Avec ces marques de piqûre sur les bras et ses yeux jaunes, ce crétin allait le trahir ! Le flic les observait, John avait un gramme ou deux dans les poches, il fallait fuir tout de suite ou jamais. Le jeune type baragouina quelque chose en retour, le flic descendait de son siège, le temps fit des tours : John projeta le petit junk contre Fitzgerald, sauta par-dessus le comptoir et, profitant de l’élan, fonça vers les toilettes.
Le policier repoussa tout ce qui ressemblait de près ou de loin à un obstacle. Après quelques jurons et autant de claques aveugles, il atteignit les fosses nauséabondes, claqua deux portes, s’arrêta face à la troisième, fermée. D’un coup de pied, elle vola hors de ses gonds. Au-dessus des cabinets, une lucarne s’ouvrait à la nuit.
Le siège des toilettes couina : Jack propulsa sa carcasse à travers la lucarne et s’écroula dans les poubelles de la cour intérieure. Ça puait la cendre froide et la vinasse australienne. Il leva la tête : en équilibre sur une corniche, une silhouette se détachait dans l’obscurité.
— Arrête ! hurla-t-il en grimpant sur ses jambes.
Mais ni l’un ni l’autre n’y croyaient vraiment. John bondit sur le toit voisin avant de jouer les acrobates sur les ardoises des immeubles. Vingt secondes d’avance. Arrivé à l’extrémité du toit, il stoppa devant le vide. Plus loin, légèrement en contrebas, un balcon et une baie vitrée ouverte lui faisaient des grands signes de la main. Obéissant à son instinct, John recula de trois pas : dans son dos, un métis au costume suranné fonçait sur lui.
Jack vit passer une ombre par-dessus le vide, une ombre qui s’accrocha in extremis aux barreaux d’un balcon.
Il sauta à son tour, se rattrapa de justesse, perdit un peu de temps à se hisser et fila par la porte-fenêtre encore ouverte. Le policier ne prêta aucune attention aux deux gosses qui dormaient dans la chambre, parcourut l’appartement comme un bolide et tira la porte d’entrée restée entrebâillée. Le couloir de l’immeuble traversé dans un même souffle, Fitzgerald dévora les marches, guidé par des pas précipités dans l’escalier.

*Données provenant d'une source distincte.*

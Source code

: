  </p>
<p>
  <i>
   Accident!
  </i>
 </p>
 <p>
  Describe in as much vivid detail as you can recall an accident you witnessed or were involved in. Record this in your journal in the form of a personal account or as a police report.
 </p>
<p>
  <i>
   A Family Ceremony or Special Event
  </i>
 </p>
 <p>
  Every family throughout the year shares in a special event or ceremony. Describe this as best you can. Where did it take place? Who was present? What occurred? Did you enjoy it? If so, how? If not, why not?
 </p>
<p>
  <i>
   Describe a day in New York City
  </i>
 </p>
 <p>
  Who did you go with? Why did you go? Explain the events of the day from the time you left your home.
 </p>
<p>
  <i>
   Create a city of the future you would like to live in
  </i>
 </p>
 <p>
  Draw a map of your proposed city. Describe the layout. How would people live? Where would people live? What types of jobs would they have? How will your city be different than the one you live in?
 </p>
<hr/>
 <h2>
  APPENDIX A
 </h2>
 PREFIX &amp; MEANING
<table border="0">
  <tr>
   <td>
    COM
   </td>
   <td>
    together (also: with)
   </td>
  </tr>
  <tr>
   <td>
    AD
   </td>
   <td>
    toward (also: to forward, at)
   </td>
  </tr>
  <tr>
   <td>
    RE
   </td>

John pulvérisa les portes vitrées du hall et se catapulta dans la rue. Contre le mur d’en face reposait une moto japonaise Exterminator ou quelque chose comme ça. Plus loin, à une dizaine de mètres, une sorte de cloche à vélo pédalait au milieu de la rue. Le fuyard se rua vers la moto mais décida de percuter le cycliste : l’homme tomba lourdement. John releva le vélo et se mit à pédaler sans relever les injures proférées : des pas frénétiques se rapprochaient dans son dos. Il se mit en danseuse et piqua un sprint teigneux. La peur le faisait presque rire.
Jack Fitzgerald n’avait plus ses jambes de vingt ans mais un cœur de forcené. Malgré tout, l’autre prenait de l’avance.